──────── Provided material ────────
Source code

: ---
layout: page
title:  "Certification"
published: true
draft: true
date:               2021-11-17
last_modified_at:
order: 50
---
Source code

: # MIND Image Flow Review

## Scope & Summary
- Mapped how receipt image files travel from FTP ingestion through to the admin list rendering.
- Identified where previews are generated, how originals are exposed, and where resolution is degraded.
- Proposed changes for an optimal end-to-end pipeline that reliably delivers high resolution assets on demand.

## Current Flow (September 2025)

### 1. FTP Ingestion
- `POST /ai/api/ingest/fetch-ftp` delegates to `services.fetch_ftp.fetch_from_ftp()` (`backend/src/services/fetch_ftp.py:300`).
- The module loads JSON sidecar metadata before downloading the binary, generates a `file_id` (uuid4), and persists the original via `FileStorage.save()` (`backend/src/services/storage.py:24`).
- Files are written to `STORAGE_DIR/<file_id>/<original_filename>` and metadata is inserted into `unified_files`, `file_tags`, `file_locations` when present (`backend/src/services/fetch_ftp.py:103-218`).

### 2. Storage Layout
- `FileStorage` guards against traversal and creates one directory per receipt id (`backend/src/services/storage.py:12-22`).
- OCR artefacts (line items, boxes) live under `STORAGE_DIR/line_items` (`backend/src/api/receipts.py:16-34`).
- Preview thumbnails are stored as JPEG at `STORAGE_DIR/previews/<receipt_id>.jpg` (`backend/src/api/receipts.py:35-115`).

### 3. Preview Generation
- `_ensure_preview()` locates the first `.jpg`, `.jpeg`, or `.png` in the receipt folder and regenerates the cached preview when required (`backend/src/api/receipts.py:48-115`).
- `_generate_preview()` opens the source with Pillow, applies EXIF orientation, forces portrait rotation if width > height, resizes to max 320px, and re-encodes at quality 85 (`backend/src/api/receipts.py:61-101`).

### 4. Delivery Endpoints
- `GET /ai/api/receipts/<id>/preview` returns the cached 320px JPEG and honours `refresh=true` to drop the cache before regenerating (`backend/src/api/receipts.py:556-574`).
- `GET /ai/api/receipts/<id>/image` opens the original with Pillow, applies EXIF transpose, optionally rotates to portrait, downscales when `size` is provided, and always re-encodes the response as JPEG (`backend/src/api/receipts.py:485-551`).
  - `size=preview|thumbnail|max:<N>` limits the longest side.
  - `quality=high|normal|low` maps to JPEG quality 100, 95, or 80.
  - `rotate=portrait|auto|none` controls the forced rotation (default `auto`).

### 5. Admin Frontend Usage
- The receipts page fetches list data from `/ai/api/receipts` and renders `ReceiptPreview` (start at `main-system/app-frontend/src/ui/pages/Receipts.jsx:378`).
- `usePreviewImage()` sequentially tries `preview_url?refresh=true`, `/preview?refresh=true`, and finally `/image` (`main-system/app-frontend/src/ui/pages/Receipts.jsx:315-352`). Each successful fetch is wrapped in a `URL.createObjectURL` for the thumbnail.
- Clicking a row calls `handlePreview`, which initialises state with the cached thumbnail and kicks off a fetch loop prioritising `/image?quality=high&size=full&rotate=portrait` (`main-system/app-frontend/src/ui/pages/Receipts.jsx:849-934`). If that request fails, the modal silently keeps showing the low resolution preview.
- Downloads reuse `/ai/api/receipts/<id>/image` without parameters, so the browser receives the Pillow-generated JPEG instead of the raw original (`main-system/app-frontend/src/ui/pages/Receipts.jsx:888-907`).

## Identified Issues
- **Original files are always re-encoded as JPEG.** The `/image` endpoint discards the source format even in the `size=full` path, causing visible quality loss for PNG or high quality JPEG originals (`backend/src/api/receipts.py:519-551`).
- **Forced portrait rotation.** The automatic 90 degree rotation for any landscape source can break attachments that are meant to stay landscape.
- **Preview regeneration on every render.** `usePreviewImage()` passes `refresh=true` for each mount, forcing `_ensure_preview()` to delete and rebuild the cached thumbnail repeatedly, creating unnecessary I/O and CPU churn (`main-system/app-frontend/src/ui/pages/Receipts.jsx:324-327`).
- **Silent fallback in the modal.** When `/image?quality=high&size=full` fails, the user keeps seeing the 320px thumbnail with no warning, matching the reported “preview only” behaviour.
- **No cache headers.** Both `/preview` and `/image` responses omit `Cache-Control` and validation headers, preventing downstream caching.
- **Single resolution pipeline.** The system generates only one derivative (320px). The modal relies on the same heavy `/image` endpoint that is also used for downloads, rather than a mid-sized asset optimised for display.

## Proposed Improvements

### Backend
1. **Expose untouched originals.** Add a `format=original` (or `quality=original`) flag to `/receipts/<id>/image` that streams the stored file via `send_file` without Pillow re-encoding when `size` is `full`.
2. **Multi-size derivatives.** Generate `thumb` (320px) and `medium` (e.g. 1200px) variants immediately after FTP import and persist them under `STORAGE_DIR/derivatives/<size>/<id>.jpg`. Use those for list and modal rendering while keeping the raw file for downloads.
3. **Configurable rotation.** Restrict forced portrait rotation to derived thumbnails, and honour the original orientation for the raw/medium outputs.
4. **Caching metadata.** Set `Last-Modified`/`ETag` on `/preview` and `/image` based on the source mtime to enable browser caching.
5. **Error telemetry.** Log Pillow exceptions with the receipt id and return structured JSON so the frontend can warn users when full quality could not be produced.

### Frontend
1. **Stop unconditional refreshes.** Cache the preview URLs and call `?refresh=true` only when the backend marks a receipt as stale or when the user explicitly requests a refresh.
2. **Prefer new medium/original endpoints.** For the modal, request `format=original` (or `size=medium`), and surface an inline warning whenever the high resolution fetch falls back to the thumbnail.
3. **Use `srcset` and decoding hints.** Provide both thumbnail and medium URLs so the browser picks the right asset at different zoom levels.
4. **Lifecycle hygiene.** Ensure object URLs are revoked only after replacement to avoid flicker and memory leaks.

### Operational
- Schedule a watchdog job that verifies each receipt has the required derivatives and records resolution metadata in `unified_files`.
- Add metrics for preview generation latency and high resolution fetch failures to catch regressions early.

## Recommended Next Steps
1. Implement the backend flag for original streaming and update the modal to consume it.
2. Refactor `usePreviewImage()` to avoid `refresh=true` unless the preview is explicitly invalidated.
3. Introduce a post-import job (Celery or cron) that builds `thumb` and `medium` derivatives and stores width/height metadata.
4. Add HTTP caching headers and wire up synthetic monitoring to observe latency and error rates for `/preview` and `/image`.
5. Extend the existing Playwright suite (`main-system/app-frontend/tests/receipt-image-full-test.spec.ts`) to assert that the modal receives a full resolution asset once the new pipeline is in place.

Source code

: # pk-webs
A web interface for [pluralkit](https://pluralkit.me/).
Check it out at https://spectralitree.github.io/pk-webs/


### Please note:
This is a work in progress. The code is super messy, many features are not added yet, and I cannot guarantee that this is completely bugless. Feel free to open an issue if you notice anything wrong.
────────
Exercise directions: Each of the lines above should be printed again precisely as it reads.

Solution below:
Source code

: ---
layout: page
title:  "Certification"
published: true
draft: true
date:               2021-11-17
last_modified_at:
order: 50
---
Source code

: # MIND Image Flow Review

## Scope & Summary
- Mapped how receipt image files travel from FTP ingestion through to the admin list rendering.
- Identified where previews are generated, how originals are exposed, and where resolution is degraded.
- Proposed changes for an optimal end-to-end pipeline that reliably delivers high resolution assets on demand.

## Current Flow (September 2025)

### 1. FTP Ingestion
- `POST /ai/api/ingest/fetch-ftp` delegates to `services.fetch_ftp.fetch_from_ftp()` (`backend/src/services/fetch_ftp.py:300`).
- The module loads JSON sidecar metadata before downloading the binary, generates a `file_id` (uuid4), and persists the original via `FileStorage.save()` (`backend/src/services/storage.py:24`).
- Files are written to `STORAGE_DIR/<file_id>/<original_filename>` and metadata is inserted into `unified_files`, `file_tags`, `file_locations` when present (`backend/src/services/fetch_ftp.py:103-218`).

### 2. Storage Layout
- `FileStorage` guards against traversal and creates one directory per receipt id (`backend/src/services/storage.py:12-22`).
- OCR artefacts (line items, boxes) live under `STORAGE_DIR/line_items` (`backend/src/api/receipts.py:16-34`).
- Preview thumbnails are stored as JPEG at `STORAGE_DIR/previews/<receipt_id>.jpg` (`backend/src/api/receipts.py:35-115`).

### 3. Preview Generation
- `_ensure_preview()` locates the first `.jpg`, `.jpeg`, or `.png` in the receipt folder and regenerates the cached preview when required (`backend/src/api/receipts.py:48-115`).
- `_generate_preview()` opens the source with Pillow, applies EXIF orientation, forces portrait rotation if width > height, resizes to max 320px, and re-encodes at quality 85 (`backend/src/api/receipts.py:61-101`).

### 4. Delivery Endpoints
- `GET /ai/api/receipts/<id>/preview` returns the cached 320px JPEG and honours `refresh=true` to drop the cache before regenerating (`backend/src/api/receipts.py:556-574`).
- `GET /ai/api/receipts/<id>/image` opens the original with Pillow, applies EXIF transpose, optionally rotates to portrait, downscales when `size` is provided, and always re-encodes the response as JPEG (`backend/src/api/receipts.py:485-551`).
  - `size=preview|thumbnail|max:<N>` limits the longest side.
  - `quality=high|normal|low` maps to JPEG quality 100, 95, or 80.
  - `rotate=portrait|auto|none` controls the forced rotation (default `auto`).

### 5. Admin Frontend Usage
- The receipts page fetches list data from `/ai/api/receipts` and renders `ReceiptPreview` (start at `main-system/app-frontend/src/ui/pages/Receipts.jsx:378`).
- `usePreviewImage()` sequentially tries `preview_url?refresh=true`, `/preview?refresh=true`, and finally `/image` (`main-system/app-frontend/src/ui/pages/Receipts.jsx:315-352`). Each successful fetch is wrapped in a `URL.createObjectURL` for the thumbnail.
- Clicking a row calls `handlePreview`, which initialises state with the cached thumbnail and kicks off a fetch loop prioritising `/image?quality=high&size=full&rotate=portrait` (`main-system/app-frontend/src/ui/pages/Receipts.jsx:849-934`). If that request fails, the modal silently keeps showing the low resolution preview.
- Downloads reuse `/ai/api/receipts/<id>/image` without parameters, so the browser receives the Pillow-generated JPEG instead of the raw original (`main-system/app-frontend/src/ui/pages/Receipts.jsx:888-907`).

## Identified Issues
- **Original files are always re-encoded as JPEG.** The `/image` endpoint discards the source format even in the `size=full` path, causing visible quality loss for PNG or high quality JPEG originals (`backend/src/api/receipts.py:519-551`).
- **Forced portrait rotation.** The automatic 90 degree rotation for any landscape source can break attachments that are meant to stay landscape.
- **Preview regeneration on every render.** `usePreviewImage()` passes `refresh=true` for each mount, forcing `_ensure_preview()` to delete and rebuild the cached thumbnail repeatedly, creating unnecessary I/O and CPU churn (`main-system/app-frontend/src/ui/pages/Receipts.jsx:324-327`).
- **Silent fallback in the modal.** When `/image?quality=high&size=full` fails, the user keeps seeing the 320px thumbnail with no warning, matching the reported “preview only” behaviour.
- **No cache headers.** Both `/preview` and `/image` responses omit `Cache-Control` and validation headers, preventing downstream caching.
- **Single resolution pipeline.** The system generates only one derivative (320px). The modal relies on the same heavy `/image` endpoint that is also used for downloads, rather than a mid-sized asset optimised for display.

## Proposed Improvements

### Backend
1. **Expose untouched originals.** Add a `format=original` (or `quality=original`) flag to `/receipts/<id>/image` that streams the stored file via `send_file` without Pillow re-encoding when `size` is `full`.
2. **Multi-size derivatives.** Generate `thumb` (320px) and `medium` (e.g. 1200px) variants immediately after FTP import and persist them under `STORAGE_DIR/derivatives/<size>/<id>.jpg`. Use those for list and modal rendering while keeping the raw file for downloads.
3. **Configurable rotation.** Restrict forced portrait rotation to derived thumbnails, and honour the original orientation for the raw/medium outputs.
4. **Caching metadata.** Set `Last-Modified`/`ETag` on `/preview` and `/image` based on the source mtime to enable browser caching.
5. **Error telemetry.** Log Pillow exceptions with the receipt id and return structured JSON so the frontend can warn users when full quality could not be produced.

### Frontend
1. **Stop unconditional refreshes.** Cache the preview URLs and call `?refresh=true` only when the backend marks a receipt as stale or when the user explicitly requests a refresh.
2. **Prefer new medium/original endpoints.** For the modal, request `format=original` (or `size=medium`), and surface an inline warning whenever the high resolution fetch falls back to the thumbnail.
3. **Use `srcset` and decoding hints.** Provide both thumbnail and medium URLs so the browser picks the right asset at different zoom levels.
4. **Lifecycle hygiene.** Ensure object URLs are revoked only after replacement to avoid flicker and memory leaks.

### Operational
- Schedule a watchdog job that verifies each receipt has the required derivatives and records resolution metadata in `unified_files`.
- Add metrics for preview generation latency and high resolution fetch failures to catch regressions early.

## Recommended Next Steps
1. Implement the backend flag for original streaming and update the modal to consume it.
2. Refactor `usePreviewImage()` to avoid `refresh=true` unless the preview is explicitly invalidated.
3. Introduce a post-import job (Celery or cron) that builds `thumb` and `medium` derivatives and stores width/height metadata.
4. Add HTTP caching headers and wire up synthetic monitoring to observe latency and error rates for `/preview` and `/image`.
5. Extend the existing Playwright suite (`main-system/app-frontend/tests/receipt-image-full-test.spec.ts`) to assert that the modal receives a full resolution asset once the new pipeline is in place.

Source code

: # pk-webs
A web interface for [pluralkit](https://pluralkit.me/).
Check it out at https://spectralitree.github.io/pk-webs/


### Please note:
This is a work in progress. The code is super messy, many features are not added yet, and I cannot guarantee that this is completely bugless. Feel free to open an issue if you notice anything wrong.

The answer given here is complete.